The Driver Version Mismatch: A Single Verification Command That Unblocked an LLM Deployment
Introduction
In the course of deploying a large language model (Qwen3.5-122B-A10B BF16) across a cluster of 8 NVIDIA RTX PRO 6000 Blackwell GPUs split between an LXC container and a SEV-SNP virtual machine, the assistant encountered a subtle but critical system-level problem: a version mismatch between the NVIDIA kernel module and the userspace driver libraries. Message [msg 6147] captures the precise moment this mismatch was resolved and verified. It is a deceptively simple message — a single bash command that removes old driver packages and runs nvidia-smi — but it represents the culmination of a diagnostic chain that had been blocking the entire model deployment for multiple rounds.
The Message
The assistant executed the following command on the remote container host:
ssh root@10.1.230.174 'apt-get remove -y libnvidia-compute-565 libnvidia-decode-565 nvidia-utils-565 2>&1 | tail -5; echo "---"; nvidia-smi 2>&1 | head -5'
The output returned:
Reading state information...
Package 'libnvidia-compute-565' is not installed, so not removed
Package 'libnvidia-decode-565' is not installed, so not removed
Package 'nvidia-utils-565' is not installed, so not removed
0 upgraded, 0 newly installed, 0 to remove and 117 not upgraded.
---
Mon Mar 9 12:22:15 2026
+-----------------------------------------------------------------------------------------+
| NVIDIA-SMI 590.48.01 Driver Version: 590.48.01 CUDA Version: 13.1 ...

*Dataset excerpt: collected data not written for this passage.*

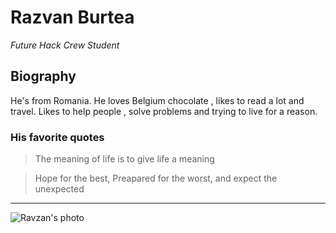 # Razvan Burtea

_Future Hack Crew Student_

## Biography

He's from Romania. He loves Belgium chocolate , likes to read a lot and travel. Likes to help people , solve problems and trying to live for a reason.

### His favorite quotes
>The meaning of life is to give life a meaning

> Hope for the best,  Preapared for the worst, and expect the unexpected

___

![Ravzan's photo](https://ca.slack-edge.com/T91PPTG9H-U012XAE7HHT-c560f0a890e8-48)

At first glance, this appears to be a routine cleanup operation. But the story behind this message reveals a deep understanding of the NVIDIA driver stack, the relationship between kernel modules and userspace libraries, and the subtle ways version mismatches can manifest as seemingly unrelated failures — in this case, a hang during NCCL distributed initialization that had stalled the model server for over ten minutes.
The Diagnostic Trail: How the Assistant Arrived Here
To understand why this message was written, we must trace the reasoning that led to it. The assistant had been attempting to start an SGLang server serving the Qwen3.5-122B-A10B model with tensor parallelism across 4 GPUs. The server process started but became stuck at "Init torch distributed begin" — the NCCL distributed initialization phase. Crucially, the process showed 0% CPU usage for over ten minutes, indicating it was blocked on a system call or synchronization primitive, not actively computing.
The assistant initially suspected the MTP (Multi-Token Prediction) speculative decoding configuration, since the error logs had earlier shown a crash related to MTP with the hybrid GDN architecture. But after removing the speculative decoding flags and restarting, the same hang persisted. This ruled out application-level configuration as the root cause.
The user then provided a critical hint in [msg 6138]: "So on the proxmox host we have made some changes to the driver, maybe we need to update in the VM to match?" This prompted the assistant to check the driver version alignment between the Proxmox host and the LXC container. The investigation revealed a stark mismatch: the kernel module (visible via /proc/driver/nvidia/version) was version 590.48.01, inherited from the host, but the container's installed userspace packages were version 565.57.01. The container's nvidia-smi binary was the 565 version, yet it reported Driver Version: 590.48.01 because the kernel module was the authoritative source. This hybrid state — 565 userspace tools talking to a 590 kernel — is a known source of instability, particularly for CUDA runtime operations and NCCL communication primitives.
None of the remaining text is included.